ABOUT THIS TASK: What should come back is the data below, word for word, minus any picture.

PROVIDED ENTRIES:
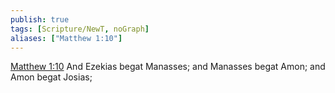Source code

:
 ```yaml
---
publish: true
tags: [Scripture/NewT, noGraph]
aliases: ["Matthew 1:10"]
---
```

[Matthew 1:10](https://churchofjesuschrist.org/study/scriptures/nt/matt/1?lang=eng&id=p10#p10) And Ezekias begat Manasses; and Manasses begat Amon; and Amon begat Josias;
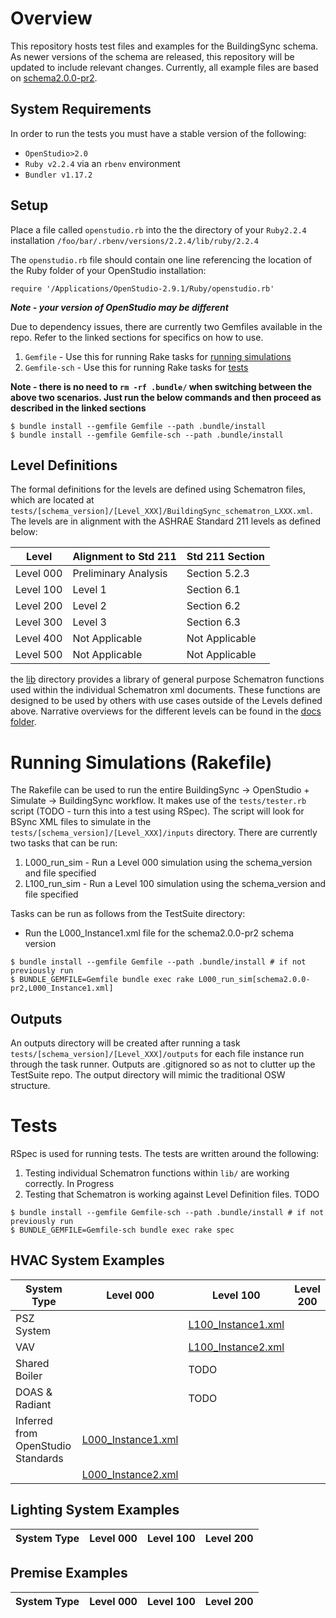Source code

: # Overview

This repository hosts test files and examples for the BuildingSync schema.  As newer versions of the schema are released, this repository will be updated to include relevant changes.  Currently, all example files are based on [schema2.0.0-pr2](https://github.com/BuildingSync/schema/releases/tag/v2.0-pr2).

## System Requirements 

In order to run the tests you must have a stable version of the following:
* `OpenStudio>2.0` 
* `Ruby v2.2.4` via an `rbenv` environment 
* `Bundler v1.17.2`

## Setup
Place a file called `openstudio.rb` into the the directory of your `Ruby2.2.4` installation `/foo/bar/.rbenv/versions/2.2.4/lib/ruby/2.2.4`

The `openstudio.rb` file should contain one line referencing the location of the Ruby folder of your OpenStudio installation:
```
require '/Applications/OpenStudio-2.9.1/Ruby/openstudio.rb'
```
___Note - your version of OpenStudio may be different___

Due to dependency issues, there are currently two Gemfiles available in the repo.  Refer to the linked sections for specifics on how to use.
1. `Gemfile` - Use this for running Rake tasks for [running simulations](#running-simulations-rakefile)
1. `Gemfile-sch` - Use this for running Rake tasks for [tests](#tests)

__Note - there is no need to `rm -rf .bundle/` when switching between the above two scenarios.  Just run the below commands and then proceed as described in the linked sections__
```
$ bundle install --gemfile Gemfile --path .bundle/install
$ bundle install --gemfile Gemfile-sch --path .bundle/install
```

## Level Definitions
The formal definitions for the levels are defined using Schematron files, which are located at `tests/[schema_version]/[Level_XXX]/BuildingSync_schematron_LXXX.xml`.  The levels are in alignment with the ASHRAE Standard 211 levels as defined below:

| Level | Alignment to Std 211 | Std 211 Section |
|-----------|----------------------|-----------------|
| Level 000 | Preliminary Analysis | Section 5.2.3 |
| Level 100 | Level 1 | Section 6.1 |
| Level 200 | Level 2 | Section 6.2 |
| Level 300 | Level 3 | Section 6.3 |
| Level 400 | Not Applicable | Not Applicable |
| Level 500 | Not Applicable | Not Applicable |

the [lib](lib) directory provides a library of general purpose Schematron functions used  within the individual Schematron xml documents.  These functions are designed to be used by others with use cases outside of the Levels defined above.  Narrative overviews for the different levels can be found in the [docs folder](<https://github.com/BuildingSync/TestSuite/blob/master/docs>).

# Running Simulations (Rakefile)

The Rakefile can be used to run the entire BuildingSync -> OpenStudio + Simulate -> BuildingSync workflow.  It makes use of the `tests/tester.rb` script (TODO - turn this into a test using RSpec).  The script will look for BSync XML files to simulate in the `tests/[schema_version]/[Level_XXX]/inputs` directory.  There are currently two tasks that can be run:

1. L000_run_sim - Run a Level 000 simulation using the schema_version and file specified
1. L100_run_sim - Run a Level 100 simulation using the schema_version and file specified
    
Tasks can be run as follows from the TestSuite directory:
- Run the L000_Instance1.xml file for the schema2.0.0-pr2 schema version

```
$ bundle install --gemfile Gemfile --path .bundle/install # if not previously run
$ BUNDLE_GEMFILE=Gemfile bundle exec rake L000_run_sim[schema2.0.0-pr2,L000_Instance1.xml]
```

## Outputs
An outputs directory will be created after running a task `tests/[schema_version]/[Level_XXX]/outputs` for each file instance run through the task runner.  Outputs are .gitignored so as not to clutter up the TestSuite repo.  The output directory  will mimic the traditional OSW structure.

# Tests
RSpec is used for running tests.  The tests are written around the following:
1. Testing individual Schematron functions within `lib/` are working correctly. In Progress
1. Testing that Schematron is working against Level Definition files.  TODO

```
$ bundle install --gemfile Gemfile-sch --path .bundle/install # if not previously run
$ BUNDLE_GEMFILE=Gemfile-sch bundle exec rake spec
```

## HVAC System Examples

| System Type | Level 000 | Level 100 | Level 200 |
|------------------------------------|--------------------|--------------------|-----------|
| PSZ System |  | [L100_Instance1.xml](https://github.com/BuildingSync/TestSuite/blob/master/tests/schema2.0.0-pr2/Level_100/inputs/L100_Instance1.xml) |  |
| VAV |  | [L100_Instance2.xml](https://github.com/BuildingSync/TestSuite/blob/master/tests/schema2.0.0-pr2/Level_100/inputs/L100_Instance2.xml) |  |
| Shared Boiler |  | TODO |  |
| DOAS & Radiant |  | TODO |  |
| Inferred from OpenStudio Standards | [L000_Instance1.xml](https://github.com/BuildingSync/TestSuite/blob/master/tests/schema2.0.0-pr2/Level_000/inputs/L000_Instance1.xml) |  |  |
|  | [L000_Instance2.xml](https://github.com/BuildingSync/TestSuite/blob/master/tests/schema2.0.0-pr2/Level_000/inputs/L000_Instance1.xml) |  |  |

## Lighting System Examples

| System Type | Level 000 | Level 100 | Level 200 |
|------------------------------------|--------------------|--------------------|-----------|

## Premise Examples

| System Type | Level 000 | Level 100 | Level 200 |
|------------------------------------|--------------------|--------------------|-----------|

RESPONSE BELOW:
Source code

:
 ```yaml
---
publish: true
tags: [Scripture/NewT, noGraph]
aliases: ["Matthew 1:10"]
---
```

[Matthew 1:10](https://churchofjesuschrist.org/study/scriptures/nt/matt/1?lang=eng&id=p10#p10) And Ezekias begat Manasses; and Manasses begat Amon; and Amon begat Josias;
Source code

: # Overview

This repository hosts test files and examples for the BuildingSync schema.  As newer versions of the schema are released, this repository will be updated to include relevant changes.  Currently, all example files are based on [schema2.0.0-pr2](https://github.com/BuildingSync/schema/releases/tag/v2.0-pr2).

## System Requirements 

In order to run the tests you must have a stable version of the following:
* `OpenStudio>2.0` 
* `Ruby v2.2.4` via an `rbenv` environment 
* `Bundler v1.17.2`

## Setup
Place a file called `openstudio.rb` into the the directory of your `Ruby2.2.4` installation `/foo/bar/.rbenv/versions/2.2.4/lib/ruby/2.2.4`

The `openstudio.rb` file should contain one line referencing the location of the Ruby folder of your OpenStudio installation:
```
require '/Applications/OpenStudio-2.9.1/Ruby/openstudio.rb'
```
___Note - your version of OpenStudio may be different___

Due to dependency issues, there are currently two Gemfiles available in the repo.  Refer to the linked sections for specifics on how to use.
1. `Gemfile` - Use this for running Rake tasks for [running simulations](#running-simulations-rakefile)
1. `Gemfile-sch` - Use this for running Rake tasks for [tests](#tests)

__Note - there is no need to `rm -rf .bundle/` when switching between the above two scenarios.  Just run the below commands and then proceed as described in the linked sections__
```
$ bundle install --gemfile Gemfile --path .bundle/install
$ bundle install --gemfile Gemfile-sch --path .bundle/install
```

## Level Definitions
The formal definitions for the levels are defined using Schematron files, which are located at `tests/[schema_version]/[Level_XXX]/BuildingSync_schematron_LXXX.xml`.  The levels are in alignment with the ASHRAE Standard 211 levels as defined below:

| Level | Alignment to Std 211 | Std 211 Section |
|-----------|----------------------|-----------------|
| Level 000 | Preliminary Analysis | Section 5.2.3 |
| Level 100 | Level 1 | Section 6.1 |
| Level 200 | Level 2 | Section 6.2 |
| Level 300 | Level 3 | Section 6.3 |
| Level 400 | Not Applicable | Not Applicable |
| Level 500 | Not Applicable | Not Applicable |

the [lib](lib) directory provides a library of general purpose Schematron functions used  within the individual Schematron xml documents.  These functions are designed to be used by others with use cases outside of the Levels defined above.  Narrative overviews for the different levels can be found in the [docs folder](<https://github.com/BuildingSync/TestSuite/blob/master/docs>).

# Running Simulations (Rakefile)

The Rakefile can be used to run the entire BuildingSync -> OpenStudio + Simulate -> BuildingSync workflow.  It makes use of the `tests/tester.rb` script (TODO - turn this into a test using RSpec).  The script will look for BSync XML files to simulate in the `tests/[schema_version]/[Level_XXX]/inputs` directory.  There are currently two tasks that can be run:

1. L000_run_sim - Run a Level 000 simulation using the schema_version and file specified
1. L100_run_sim - Run a Level 100 simulation using the schema_version and file specified
    
Tasks can be run as follows from the TestSuite directory:
- Run the L000_Instance1.xml file for the schema2.0.0-pr2 schema version

```
$ bundle install --gemfile Gemfile --path .bundle/install # if not previously run
$ BUNDLE_GEMFILE=Gemfile bundle exec rake L000_run_sim[schema2.0.0-pr2,L000_Instance1.xml]
```

## Outputs
An outputs directory will be created after running a task `tests/[schema_version]/[Level_XXX]/outputs` for each file instance run through the task runner.  Outputs are .gitignored so as not to clutter up the TestSuite repo.  The output directory  will mimic the traditional OSW structure.

# Tests
RSpec is used for running tests.  The tests are written around the following:
1. Testing individual Schematron functions within `lib/` are working correctly. In Progress
1. Testing that Schematron is working against Level Definition files.  TODO

```
$ bundle install --gemfile Gemfile-sch --path .bundle/install # if not previously run
$ BUNDLE_GEMFILE=Gemfile-sch bundle exec rake spec
```

## HVAC System Examples

| System Type | Level 000 | Level 100 | Level 200 |
|------------------------------------|--------------------|--------------------|-----------|
| PSZ System |  | [L100_Instance1.xml](https://github.com/BuildingSync/TestSuite/blob/master/tests/schema2.0.0-pr2/Level_100/inputs/L100_Instance1.xml) |  |
| VAV |  | [L100_Instance2.xml](https://github.com/BuildingSync/TestSuite/blob/master/tests/schema2.0.0-pr2/Level_100/inputs/L100_Instance2.xml) |  |
| Shared Boiler |  | TODO |  |
| DOAS & Radiant |  | TODO |  |
| Inferred from OpenStudio Standards | [L000_Instance1.xml](https://github.com/BuildingSync/TestSuite/blob/master/tests/schema2.0.0-pr2/Level_000/inputs/L000_Instance1.xml) |  |  |
|  | [L000_Instance2.xml](https://github.com/BuildingSync/TestSuite/blob/master/tests/schema2.0.0-pr2/Level_000/inputs/L000_Instance1.xml) |  |  |

## Lighting System Examples

| System Type | Level 000 | Level 100 | Level 200 |
|------------------------------------|--------------------|--------------------|-----------|

## Premise Examples

| System Type | Level 000 | Level 100 | Level 200 |
|------------------------------------|--------------------|--------------------|-----------|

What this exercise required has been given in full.